(Data extract)
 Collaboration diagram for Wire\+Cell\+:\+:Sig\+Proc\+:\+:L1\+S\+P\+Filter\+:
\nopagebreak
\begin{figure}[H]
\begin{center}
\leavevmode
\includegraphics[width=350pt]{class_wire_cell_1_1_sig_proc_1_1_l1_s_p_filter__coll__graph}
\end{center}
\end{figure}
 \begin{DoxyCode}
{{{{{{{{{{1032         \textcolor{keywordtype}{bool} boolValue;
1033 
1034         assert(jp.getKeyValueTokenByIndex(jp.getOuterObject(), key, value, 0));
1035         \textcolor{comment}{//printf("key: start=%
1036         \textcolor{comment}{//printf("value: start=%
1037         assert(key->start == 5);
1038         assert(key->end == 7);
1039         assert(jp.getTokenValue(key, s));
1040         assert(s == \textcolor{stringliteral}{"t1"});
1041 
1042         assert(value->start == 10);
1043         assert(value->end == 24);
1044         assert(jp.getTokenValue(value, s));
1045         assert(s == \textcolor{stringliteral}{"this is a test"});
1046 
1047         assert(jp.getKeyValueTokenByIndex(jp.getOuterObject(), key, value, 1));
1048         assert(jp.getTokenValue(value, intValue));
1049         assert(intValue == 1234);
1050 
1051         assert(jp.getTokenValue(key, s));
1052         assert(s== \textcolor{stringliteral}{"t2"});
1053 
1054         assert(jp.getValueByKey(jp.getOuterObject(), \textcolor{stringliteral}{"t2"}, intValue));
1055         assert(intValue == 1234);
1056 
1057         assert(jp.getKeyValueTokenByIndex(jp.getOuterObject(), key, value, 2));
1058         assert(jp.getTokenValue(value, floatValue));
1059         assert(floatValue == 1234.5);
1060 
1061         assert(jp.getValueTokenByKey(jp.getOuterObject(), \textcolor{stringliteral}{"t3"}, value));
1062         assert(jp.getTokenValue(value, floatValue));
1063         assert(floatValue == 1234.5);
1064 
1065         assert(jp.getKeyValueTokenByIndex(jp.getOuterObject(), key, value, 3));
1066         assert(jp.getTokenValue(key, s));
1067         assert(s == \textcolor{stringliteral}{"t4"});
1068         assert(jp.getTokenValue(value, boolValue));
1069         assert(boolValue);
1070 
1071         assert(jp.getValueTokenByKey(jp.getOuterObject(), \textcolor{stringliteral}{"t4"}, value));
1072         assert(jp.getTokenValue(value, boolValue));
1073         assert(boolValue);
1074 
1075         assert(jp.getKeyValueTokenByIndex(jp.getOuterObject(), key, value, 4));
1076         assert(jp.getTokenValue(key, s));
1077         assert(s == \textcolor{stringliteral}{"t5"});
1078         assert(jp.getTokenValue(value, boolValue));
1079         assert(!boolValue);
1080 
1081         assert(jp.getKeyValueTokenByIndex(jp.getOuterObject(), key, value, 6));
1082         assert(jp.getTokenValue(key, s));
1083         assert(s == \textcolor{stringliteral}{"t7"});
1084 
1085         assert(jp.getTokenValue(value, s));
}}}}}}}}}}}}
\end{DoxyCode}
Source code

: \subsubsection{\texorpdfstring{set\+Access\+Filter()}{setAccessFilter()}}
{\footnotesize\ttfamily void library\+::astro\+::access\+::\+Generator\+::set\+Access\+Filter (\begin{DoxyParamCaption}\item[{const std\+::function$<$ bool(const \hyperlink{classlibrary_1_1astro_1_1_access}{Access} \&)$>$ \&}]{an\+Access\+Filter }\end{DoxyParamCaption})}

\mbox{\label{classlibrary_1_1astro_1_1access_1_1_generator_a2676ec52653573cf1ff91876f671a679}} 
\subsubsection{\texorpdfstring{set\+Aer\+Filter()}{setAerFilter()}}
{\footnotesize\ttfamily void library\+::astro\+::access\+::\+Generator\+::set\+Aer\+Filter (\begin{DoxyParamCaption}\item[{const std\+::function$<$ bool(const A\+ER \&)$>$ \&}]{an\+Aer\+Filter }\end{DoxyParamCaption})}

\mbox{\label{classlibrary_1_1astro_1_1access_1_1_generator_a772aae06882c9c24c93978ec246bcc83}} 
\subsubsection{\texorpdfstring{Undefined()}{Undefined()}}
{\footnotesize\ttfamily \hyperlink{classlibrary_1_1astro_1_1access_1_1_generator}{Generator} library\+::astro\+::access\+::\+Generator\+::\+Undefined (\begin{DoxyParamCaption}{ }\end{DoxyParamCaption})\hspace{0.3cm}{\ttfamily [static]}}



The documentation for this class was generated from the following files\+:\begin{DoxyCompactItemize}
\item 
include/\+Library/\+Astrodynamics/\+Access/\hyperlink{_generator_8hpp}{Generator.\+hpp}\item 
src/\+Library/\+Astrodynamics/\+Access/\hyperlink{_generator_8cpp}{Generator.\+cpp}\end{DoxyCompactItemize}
(End Data extract)
• Problem description
Return the full listing. Leave every word as it stands.

• Reply
 Collaboration diagram for Wire\+Cell\+:\+:Sig\+Proc\+:\+:L1\+S\+P\+Filter\+:
\nopagebreak
\begin{figure}[H]
\begin{center}
\leavevmode
\includegraphics[width=350pt]{class_wire_cell_1_1_sig_proc_1_1_l1_s_p_filter__coll__graph}
\end{center}
\end{figure}
 \begin{DoxyCode}
{{{{{{{{{{1032         \textcolor{keywordtype}{bool} boolValue;
1033 
1034         assert(jp.getKeyValueTokenByIndex(jp.getOuterObject(), key, value, 0));
1035         \textcolor{comment}{//printf("key: start=%
1036         \textcolor{comment}{//printf("value: start=%
1037         assert(key->start == 5);
1038         assert(key->end == 7);
1039         assert(jp.getTokenValue(key, s));
1040         assert(s == \textcolor{stringliteral}{"t1"});
1041 
1042         assert(value->start == 10);
1043         assert(value->end == 24);
1044         assert(jp.getTokenValue(value, s));
1045         assert(s == \textcolor{stringliteral}{"this is a test"});
1046 
1047         assert(jp.getKeyValueTokenByIndex(jp.getOuterObject(), key, value, 1));
1048         assert(jp.getTokenValue(value, intValue));
1049         assert(intValue == 1234);
1050 
1051         assert(jp.getTokenValue(key, s));
1052         assert(s== \textcolor{stringliteral}{"t2"});
1053 
1054         assert(jp.getValueByKey(jp.getOuterObject(), \textcolor{stringliteral}{"t2"}, intValue));
1055         assert(intValue == 1234);
1056 
1057         assert(jp.getKeyValueTokenByIndex(jp.getOuterObject(), key, value, 2));
1058         assert(jp.getTokenValue(value, floatValue));
1059         assert(floatValue == 1234.5);
1060 
1061         assert(jp.getValueTokenByKey(jp.getOuterObject(), \textcolor{stringliteral}{"t3"}, value));
1062         assert(jp.getTokenValue(value, floatValue));
1063         assert(floatValue == 1234.5);
1064 
1065         assert(jp.getKeyValueTokenByIndex(jp.getOuterObject(), key, value, 3));
1066         assert(jp.getTokenValue(key, s));
1067         assert(s == \textcolor{stringliteral}{"t4"});
1068         assert(jp.getTokenValue(value, boolValue));
1069         assert(boolValue);
1070 
1071         assert(jp.getValueTokenByKey(jp.getOuterObject(), \textcolor{stringliteral}{"t4"}, value));
1072         assert(jp.getTokenValue(value, boolValue));
1073         assert(boolValue);
1074 
1075         assert(jp.getKeyValueTokenByIndex(jp.getOuterObject(), key, value, 4));
1076         assert(jp.getTokenValue(key, s));
1077         assert(s == \textcolor{stringliteral}{"t5"});
1078         assert(jp.getTokenValue(value, boolValue));
1079         assert(!boolValue);
1080 
1081         assert(jp.getKeyValueTokenByIndex(jp.getOuterObject(), key, value, 6));
1082         assert(jp.getTokenValue(key, s));
1083         assert(s == \textcolor{stringliteral}{"t7"});
1084 
1085         assert(jp.getTokenValue(value, s));
}}}}}}}}}}}}
\end{DoxyCode}
Source code

: \subsubsection{\texorpdfstring{set\+Access\+Filter()}{setAccessFilter()}}
{\footnotesize\ttfamily void library\+::astro\+::access\+::\+Generator\+::set\+Access\+Filter (\begin{DoxyParamCaption}\item[{const std\+::function$<$ bool(const \hyperlink{classlibrary_1_1astro_1_1_access}{Access} \&)$>$ \&}]{an\+Access\+Filter }\end{DoxyParamCaption})}

\mbox{\label{classlibrary_1_1astro_1_1access_1_1_generator_a2676ec52653573cf1ff91876f671a679}} 
\subsubsection{\texorpdfstring{set\+Aer\+Filter()}{setAerFilter()}}
{\footnotesize\ttfamily void library\+::astro\+::access\+::\+Generator\+::set\+Aer\+Filter (\begin{DoxyParamCaption}\item[{const std\+::function$<$ bool(const A\+ER \&)$>$ \&}]{an\+Aer\+Filter }\end{DoxyParamCaption})}

\mbox{\label{classlibrary_1_1astro_1_1access_1_1_generator_a772aae06882c9c24c93978ec246bcc83}} 
\subsubsection{\texorpdfstring{Undefined()}{Undefined()}}
{\footnotesize\ttfamily \hyperlink{classlibrary_1_1astro_1_1access_1_1_generator}{Generator} library\+::astro\+::access\+::\+Generator\+::\+Undefined (\begin{DoxyParamCaption}{ }\end{DoxyParamCaption})\hspace{0.3cm}{\ttfamily [static]}}



The documentation for this class was generated from the following files\+:\begin{DoxyCompactItemize}
\item 
include/\+Library/\+Astrodynamics/\+Access/\hyperlink{_generator_8hpp}{Generator.\+hpp}\item 
src/\+Library/\+Astrodynamics/\+Access/\hyperlink{_generator_8cpp}{Generator.\+cpp}\end{DoxyCompactItemize}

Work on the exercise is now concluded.